All of those who died and many of the wounded were Cambodian and Vietnamese immigrants, who had come with their families to the U.S. as refugees. Purdy committed suicide by shooting himself in the head with a pistol. He had carved the words "freedom", "victory", "Earthman", and "Hezbollah" on his rifle, and his flak jacket was inscribed with "PLO", "Libya", and "Death to the Great Satin" [sic].
Perpetrator
Patrick Edward Purdy (November 10, 1964 – January 17, 1989) was an unemployed former welder and drifter. He was born in Tacoma, Washington, to Patrick Benjamin Purdy and Kathleen Purdy (née Toscano). His father was a soldier in the U.S. Army and was stationed at Fort Lewis at the time of his son's birth. When the younger Purdy was two years old, his mother filed for divorce against her husband after he had threatened to kill her with a firearm. Toscano later moved with her son to South Lake Tahoe before settling in Stockton, California. Purdy attended Cleveland Elementary from kindergarten through second grade.
Purdy's mother remarried in September 1969; she divorced her husband four years later. Albert Gulart Sr., Purdy's stepfather, said Purdy was an overly quiet child who cried often. In fall 1973, Kathleen separated from Gulart and moved with her children from Stockton to the Sacramento area. In December of that year, the Sacramento Child Protective Services were twice called to her residence, on allegations that Kathleen was physically abusing her children. When Purdy was thirteen, he struck his mother in the face and was permanently banned from her house. He lived on the streets of San Francisco for a period before being placed in foster care by authorities. He was later placed in the custody of his father, who was living in Lodi, California, at the time. While attending Lodi High School, Purdy became an alcoholic and a drug addict, and attended high school sporadically.

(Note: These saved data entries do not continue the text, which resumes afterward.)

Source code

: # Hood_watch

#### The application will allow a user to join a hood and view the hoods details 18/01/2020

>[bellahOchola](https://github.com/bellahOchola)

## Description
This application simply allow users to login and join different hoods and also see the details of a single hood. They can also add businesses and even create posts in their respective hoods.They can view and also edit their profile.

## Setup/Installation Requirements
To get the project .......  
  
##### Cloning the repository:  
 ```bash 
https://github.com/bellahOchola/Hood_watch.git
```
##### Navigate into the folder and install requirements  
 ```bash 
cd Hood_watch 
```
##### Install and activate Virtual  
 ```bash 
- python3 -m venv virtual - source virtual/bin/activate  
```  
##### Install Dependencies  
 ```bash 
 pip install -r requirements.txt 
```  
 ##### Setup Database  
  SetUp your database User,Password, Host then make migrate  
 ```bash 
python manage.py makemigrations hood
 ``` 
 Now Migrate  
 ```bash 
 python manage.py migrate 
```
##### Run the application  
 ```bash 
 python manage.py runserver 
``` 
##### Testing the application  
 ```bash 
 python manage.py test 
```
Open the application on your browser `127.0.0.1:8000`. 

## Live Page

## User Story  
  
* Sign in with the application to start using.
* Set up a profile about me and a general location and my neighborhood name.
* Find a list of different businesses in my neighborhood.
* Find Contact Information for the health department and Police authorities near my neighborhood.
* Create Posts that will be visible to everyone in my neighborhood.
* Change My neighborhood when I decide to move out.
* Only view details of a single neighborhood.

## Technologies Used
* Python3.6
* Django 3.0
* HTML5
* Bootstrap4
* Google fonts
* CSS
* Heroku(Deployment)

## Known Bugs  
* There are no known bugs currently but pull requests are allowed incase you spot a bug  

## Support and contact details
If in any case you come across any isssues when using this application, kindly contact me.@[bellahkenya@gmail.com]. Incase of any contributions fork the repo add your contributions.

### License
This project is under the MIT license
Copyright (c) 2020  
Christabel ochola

On September 6, 1981, Purdy's father died after being struck by a car. His family filed a wrongful-death suit in San Joaquin Superior Court against the driver of the car, asking for US$600,000 in damages; the suit was later dismissed. Purdy accused his mother of taking money his father had left him, using the money to buy a car and taking a vacation to New York City. This incident appeared to deepen the animosity between them. After his father's death, Purdy was briefly homeless, before being placed in the custody of a foster mother in Los Angeles.
Purdy's criminal activities had begun by 1977, when Sacramento police confiscated BB guns from then 12-year-old Purdy. In June 1980, Purdy was first arrested at age 15 for a court-order violation. He was arrested that same month for underage drinking. Purdy was then arrested for prostitution in August 1980, possession of marijuana and drug dealing in 1982, and in 1983 for possession of an illegal weapon and receipt of stolen property. On October 11, 1984, he was arrested for being an accomplice in an armed robbery at a service station, for which he spent 32 days in the Yolo County Jail. In 1986, Kathleen called police after Purdy vandalized her car after she refused to give him money for narcotics.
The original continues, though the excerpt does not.